Which lines run from the one containing "in order to" to the end of the entries? Quote them exactly, and nothing else.

# # #

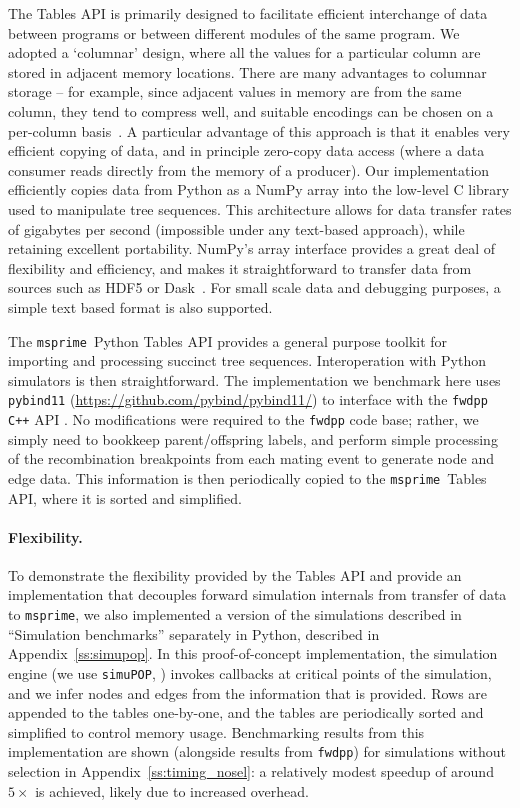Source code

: \documentclass{article}
\newcommand{\simupop}{\texttt{simuPOP}}
\newcommand{\fwdpp}{\texttt{fwdpp}}
\newcommand{\cpp}{\texttt{C++}}
\newcommand{\msprime}{\texttt{msprime}}
\begin{document}
The Tables API is primarily designed to facilitate efficient interchange of
data between programs or between different modules of the same program. We
adopted a `columnar' design, where all the values for a
particular column are stored in adjacent memory locations.
There are many advantages to columnar storage -- for example, since adjacent
values in memory are from the same column, they tend to compress well,
and suitable encodings can be chosen on a per-column basis~\citep{abadi2006integrating}.
A particular advantage of this approach is that it enables very
efficient copying of data, and in principle zero-copy data access
(where a data consumer reads directly from the memory of a producer).
Our implementation
efficiently copies data from Python as a NumPy array \citep{walt2011numpy}
into the low-level C library used to manipulate tree sequences.
This architecture allows for data transfer rates of gigabytes per second
(impossible under any text-based approach), while retaining excellent portability.
NumPy's array interface provides a great deal of flexibility and efficiency,
and makes it straightforward to transfer data from sources
such as HDF5 \citep{hdf5} or Dask~\citep{dask}.
For small scale data and debugging purposes, a simple text based format is also supported.

The \msprime\ Python Tables API provides a general purpose toolkit for importing
and processing succinct tree sequences. Interoperation with Python simulators
is then straightforward.  The implementation we benchmark here uses
\texttt{pybind11} (\url{https://github.com/pybind/pybind11/}) to interface
with the \fwdpp{} \cpp{} API \citep{fwdpp}. No modifications were
required to the \fwdpp{} code base; rather, we simply need to bookkeep parent/offspring labels,
and perform simple processing of the recombination breakpoints from each mating
event to generate node and edge data. This information is then periodically copied
to the \msprime\ Tables API, where it is sorted and simplified.

\paragraph{Flexibility.}
To demonstrate the flexibility provided by the Tables API and provide an
implementation that decouples forward simulation internals from transfer of data
to \msprime, we also implemented a version of the simulations described in
``Simulation benchmarks'' separately in Python, described in Appendix~\ref{ss:simupop}.
In this proof-of-concept implementation, the simulation engine (we use \simupop{}, \citet{simupop})
invokes callbacks at critical points of the simulation, and we infer nodes and edges
from the information that is provided. Rows are appended to the tables
one-by-one, and the tables are periodically sorted and simplified to control
memory usage.
Benchmarking results from this implementation are shown (alongside results from \fwdpp{})
for simulations without selection in Appendix~\ref{ss:timing_nosel}:
a relatively modest speedup of around $5 \times$ is achieved, likely due to increased overhead.
\end{document}
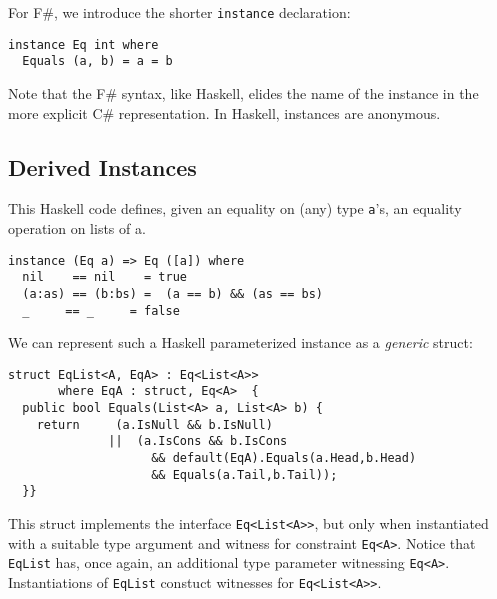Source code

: \documentclass[preprint]{sig-alternate-05-2015}
\begin{document}
For F\#, we introduce the shorter \lstinline{instance} declaration:

\begin{lstlisting}
instance Eq int where 
  Equals (a, b) = a = b
\end{lstlisting}

Note that the F\# syntax, like Haskell, elides the name of the instance in the more explicit C\# representation.
In Haskell, instances are anonymous.


\subsection{Derived Instances}

This Haskell code defines, given an equality on (any) type \lstinline{a}'s, an equality operation on lists of a.
\begin{lstlisting}
instance (Eq a) => Eq ([a]) where 
  nil    == nil    = true
  (a:as) == (b:bs) =  (a == b) && (as == bs)
  _     == _     = false
\end{lstlisting}


We can represent such a Haskell parameterized instance as a \emph{generic} struct:


\begin{lstlisting}
struct EqList<A, EqA> : Eq<List<A>>
       where EqA : struct, Eq<A>  {
  public bool Equals(List<A> a, List<A> b) {
    return     (a.IsNull && b.IsNull)
              ||  (a.IsCons && b.IsCons 
                    && default(EqA).Equals(a.Head,b.Head) 
                    && Equals(a.Tail,b.Tail));
  }}
\end{lstlisting}

This struct implements the interface \lstinline{Eq<List<A>>}, but only when instantiated with a suitable type argument and witness for constraint \lstinline{Eq<A>}.
Notice that \lstinline{EqList} has, once again, an additional type parameter witnessing \lstinline{Eq<A>}.
Instantiations of \lstinline{EqList} constuct witnesses for \lstinline{Eq<List<A>>}.
\end{document}
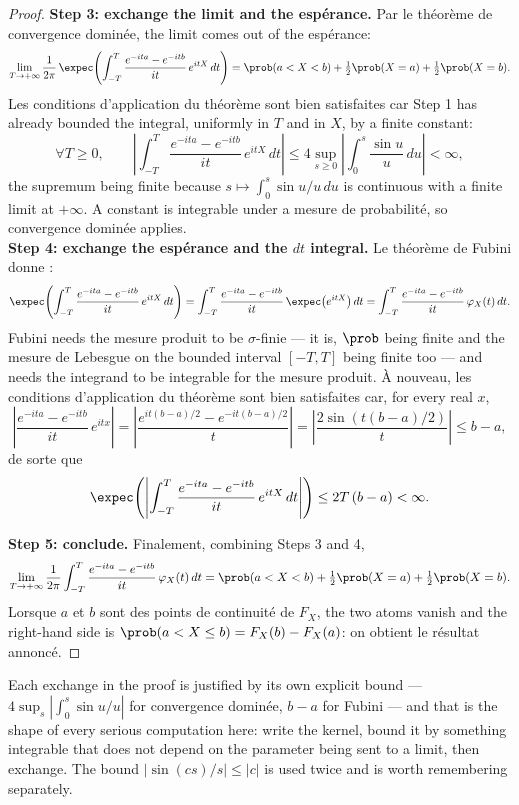 \begin{proof}
\textbf{Step 3: exchange the limit and the espérance.} Par le théorème de convergence
dominée, the limit comes out of the espérance:
\[
  \lim_{T \to +\infty} \frac{1}{2\pi}\,\expec\!\left(\int_{-T}^{T} \frac{e^{-ita} -
  e^{-itb}}{it}\,e^{itX}\,dt\right) = \prob(a < X < b) + \tfrac{1}{2}\prob(X = a) +
  \tfrac{1}{2}\prob(X = b).
\]
Les conditions d'application du théorème sont bien satisfaites car Step 1 has already bounded
the integral, uniformly in $T$ and in $X$, by a finite constant:
\[
  \forall T \geq 0, \qquad \left|\int_{-T}^{T} \frac{e^{-ita} -
  e^{-itb}}{it}\,e^{itX}\,dt\right| \leq 4 \sup_{s \geq 0} \left|\int_{0}^{s} \frac{\sin
  u}{u}\,du\right| < \infty,
\]
the supremum being finite because $s \mapsto \int_{0}^{s}\sin u / u\,du$ is continuous with
a finite limit at $+\infty$. A constant is integrable under a mesure de probabilité, so
convergence dominée applies.\\

\textbf{Step 4: exchange the espérance and the $dt$ integral.} Le théorème de Fubini donne :
\[
  \expec\!\left(\int_{-T}^{T} \frac{e^{-ita} - e^{-itb}}{it}\,e^{itX}\,dt\right) =
  \int_{-T}^{T} \frac{e^{-ita} - e^{-itb}}{it}\,\expec\!\left(e^{itX}\right)dt =
  \int_{-T}^{T} \frac{e^{-ita} - e^{-itb}}{it}\,\varphi_{X}(t)\,dt.
\]
Fubini needs the mesure produit to be $\sigma$-finie --- it is, $\prob$ being finite and the
mesure de Lebesgue on the bounded interval $[-T,T]$ being finite too --- and needs the integrand
to be integrable for the mesure produit. À nouveau, les conditions d'application du théorème
sont bien satisfaites car, for every real $x$,
\[
  \left|\frac{e^{-ita} - e^{-itb}}{it}\,e^{itx}\right| = \left|\frac{e^{it(b-a)/2} -
  e^{-it(b-a)/2}}{t}\right| = \left|\frac{2\sin\!\left(t(b-a)/2\right)}{t}\right| \leq b -
  a,
\]
de sorte que
\[
  \expec\!\left(\left|\int_{-T}^{T} \frac{e^{-ita} -
  e^{-itb}}{it}\,e^{itX}\,dt\right|\right) \leq 2T\,(b-a) < \infty.
\]

\textbf{Step 5: conclude.} Finalement, combining Steps 3 and 4,
\[
  \lim_{T \to +\infty} \frac{1}{2\pi}\int_{-T}^{T} \frac{e^{-ita} -
  e^{-itb}}{it}\,\varphi_{X}(t)\,dt = \prob(a < X < b) + \tfrac{1}{2}\prob(X = a) +
  \tfrac{1}{2}\prob(X = b).
\]
Lorsque $a$ et $b$ sont des points de continuité de $F_{X}$, the two atoms vanish and the
right-hand side is $\prob(a < X \leq b) = F_{X}(b) - F_{X}(a)$: on obtient le résultat
annoncé.
\end{proof}

\begin{remark}
Each exchange in the proof is justified by its own explicit bound --- $4\sup_{s}
\left|\int_{0}^{s}\sin u/u\right|$ for convergence dominée, $b-a$ for Fubini --- and that is
the shape of every serious computation here: write the kernel, bound it by something
integrable that does not depend on the parameter being sent to a limit, then exchange. The
bound $\left|\sin(cs)/s\right| \leq |c|$ is used twice and is worth remembering separately.
\end{remark}

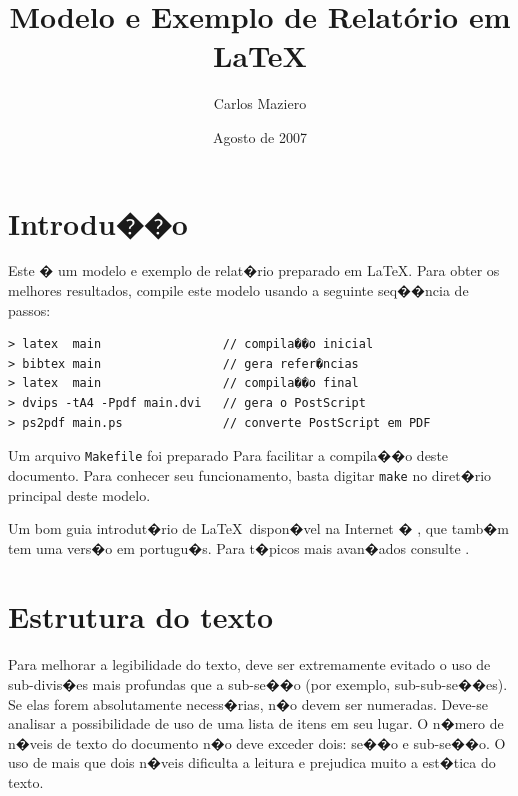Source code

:\documentclass [12pt,oneside] {article}
\begin{document}
\title {Modelo e Exemplo de Relatório em \LaTeX}
\author {Carlos Maziero}
\date {Agosto de 2007}
\maketitle


\section{Introdu��o}

Este � um modelo e exemplo de relat�rio preparado em \LaTeX. Para obter os melhores resultados, compile este modelo usando a seguinte seq��ncia de passos:

\begin{footnotesize}
\begin{verbatim}
> latex  main                 // compila��o inicial
> bibtex main                 // gera refer�ncias
> latex  main                 // compila��o final
> dvips -tA4 -Ppdf main.dvi   // gera o PostScript
> ps2pdf main.ps              // converte PostScript em PDF
\end{verbatim}
\end{footnotesize}

Um arquivo \texttt{Makefile} foi preparado Para facilitar a compila��o deste documento. Para conhecer seu funcionamento, basta digitar \texttt{make} no diret�rio principal deste modelo.

Um bom guia introdut�rio de \LaTeX\ dispon�vel na Internet � \cite{oetiker07}, que tamb�m tem uma vers�o em portugu�s. Para t�picos mais avan�ados consulte \cite{goossens93}.


\section{Estrutura do texto}

Para melhorar a legibilidade do texto, deve ser extremamente evitado o uso de sub-divis�es mais profundas que a sub-se��o (por exemplo, sub-sub-se��es). Se elas forem absolutamente necess�rias, n�o devem ser numeradas. Deve-se analisar a possibilidade de uso de uma lista de itens em seu lugar. O n�mero de n�veis de texto do documento n�o deve exceder dois: se��o e sub-se��o. O uso de mais que dois n�veis dificulta a leitura e prejudica muito a est�tica do texto.
\end{document}
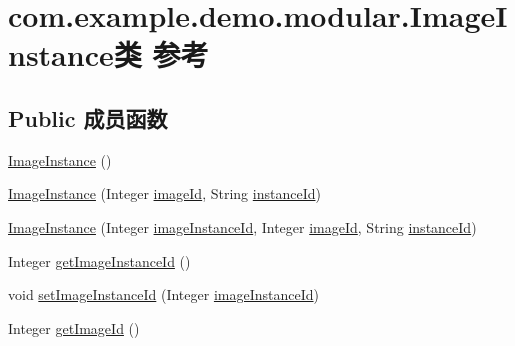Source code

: \hypertarget{classcom_1_1example_1_1demo_1_1modular_1_1_image_instance}{}\section{com.\+example.\+demo.\+modular.\+Image\+Instance类 参考}
\label{classcom_1_1example_1_1demo_1_1modular_1_1_image_instance}
\subsection*{Public 成员函数}
\begin{DoxyCompactItemize}
\item 
\mbox{\hyperlink{classcom_1_1example_1_1demo_1_1modular_1_1_image_instance_a6231f70426654298eb7747a02735a5a5}{Image\+Instance}} ()
\item 
\mbox{\hyperlink{classcom_1_1example_1_1demo_1_1modular_1_1_image_instance_afb2720a2ec2bf00e0d5550997992e5eb}{Image\+Instance}} (Integer \mbox{\hyperlink{classcom_1_1example_1_1demo_1_1modular_1_1_image_instance_a0d3655213873ac2a296adc449bf0f591}{image\+Id}}, String \mbox{\hyperlink{classcom_1_1example_1_1demo_1_1modular_1_1_image_instance_aae2c9528565404c8bae6e0ee1bd78d17}{instance\+Id}})
\item 
\mbox{\hyperlink{classcom_1_1example_1_1demo_1_1modular_1_1_image_instance_ac85635d5b45f1f42043cf487600e425a}{Image\+Instance}} (Integer \mbox{\hyperlink{classcom_1_1example_1_1demo_1_1modular_1_1_image_instance_ae3299e2111cf8c5cf1757347f1cb9011}{image\+Instance\+Id}}, Integer \mbox{\hyperlink{classcom_1_1example_1_1demo_1_1modular_1_1_image_instance_a0d3655213873ac2a296adc449bf0f591}{image\+Id}}, String \mbox{\hyperlink{classcom_1_1example_1_1demo_1_1modular_1_1_image_instance_aae2c9528565404c8bae6e0ee1bd78d17}{instance\+Id}})
\item 
Integer \mbox{\hyperlink{classcom_1_1example_1_1demo_1_1modular_1_1_image_instance_a683f5cfe1a2c8fc6dcfc9951d8ff9673}{get\+Image\+Instance\+Id}} ()
\item 
void \mbox{\hyperlink{classcom_1_1example_1_1demo_1_1modular_1_1_image_instance_a900d705ff00c683ea07c2c48a1234184}{set\+Image\+Instance\+Id}} (Integer \mbox{\hyperlink{classcom_1_1example_1_1demo_1_1modular_1_1_image_instance_ae3299e2111cf8c5cf1757347f1cb9011}{image\+Instance\+Id}})
\item 
Integer \mbox{\hyperlink{classcom_1_1example_1_1demo_1_1modular_1_1_image_instance_aec99a685108fac1eab47c5b1c59e1b25}{get\+Image\+Id}} ()

\end{DoxyCompactItemize}
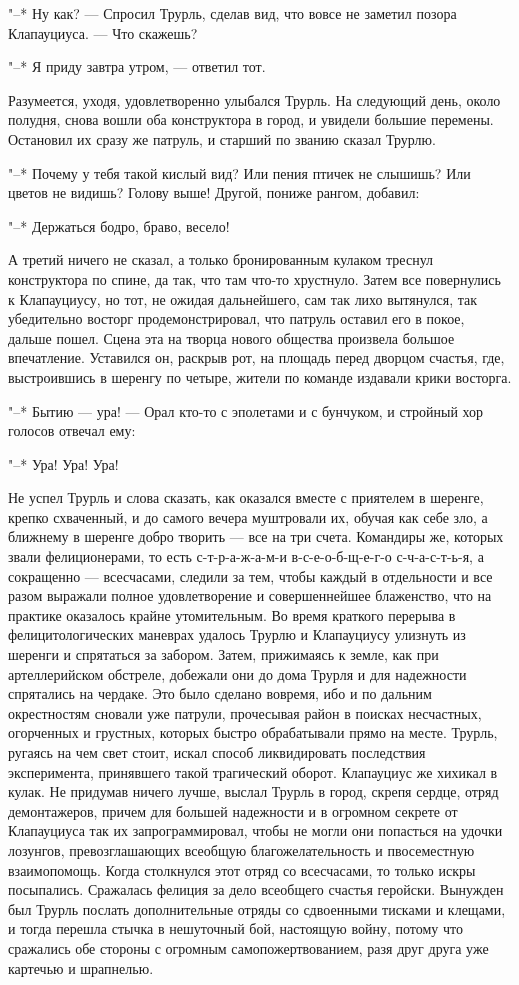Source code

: "--* Ну как? --- Спросил Трурль, сделав вид, что вовсе не
заметил позора Клапауциуса. --- Что скажешь?

"--* Я приду завтра утром, --- ответил тот.

Разумеется,
уходя, удовлетворенно улыбался Трурль. На следующий день,
около полудня, снова вошли оба конструктора в город, и
увидели большие перемены. Остановил их сразу же патруль, и
старший по званию сказал Трурлю.

"--* Почему у тебя такой кислый вид? Или пения птичек не
слышишь? Или цветов не видишь? Голову выше! Другой, пониже
рангом, добавил:

"--* Держаться бодро, браво, весело!

А третий ничего не сказал, а только бронированным кулаком
треснул конструктора по спине, да так, что там что-то
хрустнуло. Затем все повернулись к Клапауциусу, но тот, не
ожидая дальнейшего, сам так лихо вытянулся, так убедительно
восторг продемонстрировал, что патруль оставил его в покое,
дальше пошел. Сцена эта на творца нового общества произвела
большое впечатление. Уставился он, раскрыв рот, на площадь
перед дворцом счастья, где, выстроившись в шеренгу по
четыре, жители по команде издавали крики восторга.

"--* Бытию --- ура! --- Орал кто-то с эполетами и с бунчуком,
и стройный хор голосов отвечал ему:

"--* Ура! Ура! Ура!

Не успел Трурль и слова сказать, как оказался вместе с
приятелем в шеренге, крепко схваченный, и до самого вечера
муштровали их, обучая как себе зло, а ближнему в шеренге
добро творить --- все на три счета. Командиры же, которых
звали фелиционерами, то есть с-т-р-а-ж-а-м-и
в-с-е-о-б-щ-е-г-о с-ч-а-с-т-ь-я, а сокращенно --- всесчасами,
следили за тем, чтобы каждый в отдельности и все разом
выражали полное удовлетворение и совершеннейшее блаженство,
что на практике оказалось крайне утомительным. Во время
краткого перерыва в фелицитологических маневрах удалось
Трурлю и Клапауциусу улизнуть из шеренги и спрятаться за
забором. Затем, прижимаясь к земле, как при артеллерийском
обстреле, добежали они до дома Трурля и для надежности
спрятались на чердаке. Это было сделано вовремя, ибо и по
дальним окрестностям сновали уже патрули, прочесывая район в
поисках несчастных, огорченных и грустных, которых быстро
обрабатывали прямо на месте. Трурль, ругаясь на чем свет
стоит, искал способ ликвидировать последствия эксперимента,
принявшего такой трагический оборот. Клапауциус же хихикал в
кулак. Не придумав ничего лучше, выслал Трурль в город,
скрепя сердце, отряд демонтажеров, причем для большей
надежности и в огромном секрете от Клапауциуса так их
запрограммировал, чтобы не могли они попасться на удочки
лозунгов, превозглашающих всеобщую благожелательность и
пвосеместную взаимопомощь. Когда столкнулся этот отряд со
всесчасами, то только искры посыпались. Сражалась фелиция за
дело всеобщего счастья геройски. Вынужден был Трурль послать
дополнительные отряды со сдвоенными тисками и клещами, и
тогда перешла стычка в нешуточный бой, настоящую войну,
потому что сражались обе стороны с огромным
самопожертвованием, разя друг друга уже картечью и
шрапнелью.

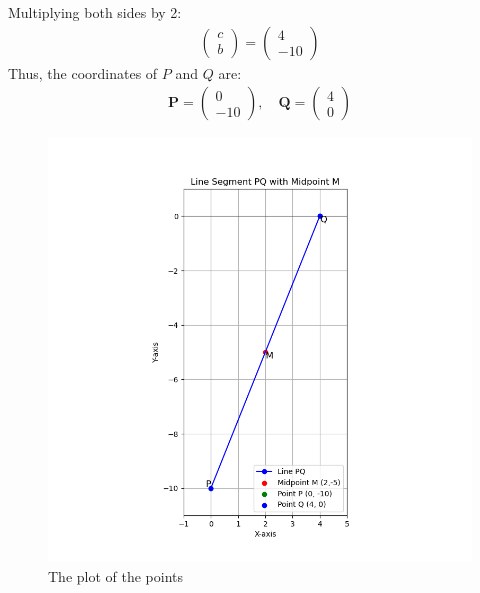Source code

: \documentclass[journal]{IEEEtran}
\numberwithin{equation}{enumi}
\numberwithin{figure}{enumi}
\begin{document}
Multiplying both sides by 2:
\begin{align}
       \begin{pmatrix} c \\ b \end{pmatrix} = \begin{pmatrix} 4 \\ -10 \end{pmatrix}
\end{align}
Thus, the coordinates of $P$ and $Q$ are:
\begin{align}
       \mathbf{P} = \begin{pmatrix} 0 \\ -10 \end{pmatrix}, \quad \mathbf{Q} = \begin{pmatrix} 4 \\ 0 \end{pmatrix}
\end{align}

\begin{figure}[ht!]
  \hspace{-3cm}
  \includegraphics[width=1.5\textwidth]{Figure_1.png}
  
  \caption{The plot of the points }
  \label{fig:your_label}
\end{figure}
\end{document}

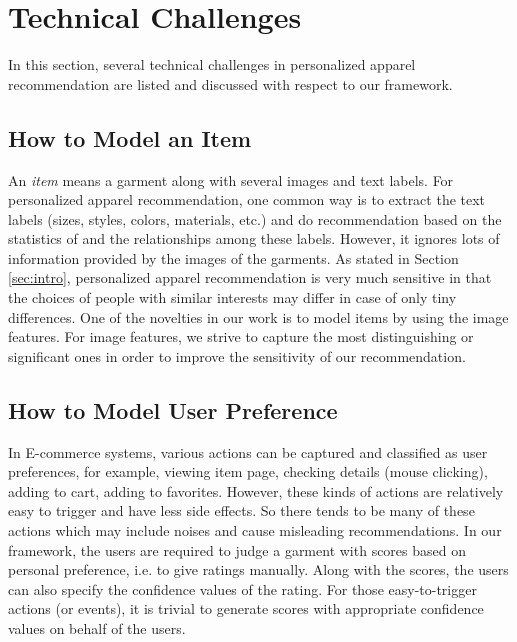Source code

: \section{Technical Challenges}\label{sec:challenge}

In this section, several technical challenges in personalized apparel recommendation 
  are listed and discussed with respect to our framework. 

\subsection{How to Model an Item}
An \emph{item} means a garment along with several images and text labels.
For personalized apparel recommendation, one common way is to extract 
  the text labels (sizes, styles, colors, materials, etc.) and do recommendation 
  based on the statistics of and the relationships among these labels.
However, it ignores lots of information provided by the images of the garments.
As stated in Section \ref{sec:intro}, personalized apparel recommendation is 
  very much sensitive in that the choices of people with similar interests 
  may differ in case of only tiny differences. 
One of the novelties in our work is to model items by using the image features.
For image features, we strive to capture the most distinguishing or significant ones 
  in order to improve the sensitivity of our recommendation.

\subsection{How to Model User Preference}
In E-commerce systems, various actions can be captured and classified as user preferences,
  for example, viewing item page, checking details (mouse clicking), adding to cart, adding to favorites.
However, these kinds of actions are relatively easy to trigger and have less side effects.
So there tends to be many of these actions which may include noises and cause misleading recommendations.
In our framework, the users are required to judge a garment with scores based on personal preference,
  i.e. to give ratings manually.
Along with the scores, the users can also specify the confidence values of the rating. 
For those easy-to-trigger actions (or events), it is trivial to generate scores with appropriate 
  confidence values on behalf of the users.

# # #

OUTPUT OF THE TASK:
  in order to improve the sensitivity of our recommendation.

\subsection{How to Model User Preference}
In E-commerce systems, various actions can be captured and classified as user preferences,
  for example, viewing item page, checking details (mouse clicking), adding to cart, adding to favorites.
However, these kinds of actions are relatively easy to trigger and have less side effects.
So there tends to be many of these actions which may include noises and cause misleading recommendations.
In our framework, the users are required to judge a garment with scores based on personal preference,
  i.e. to give ratings manually.
Along with the scores, the users can also specify the confidence values of the rating. 
For those easy-to-trigger actions (or events), it is trivial to generate scores with appropriate 
  confidence values on behalf of the users.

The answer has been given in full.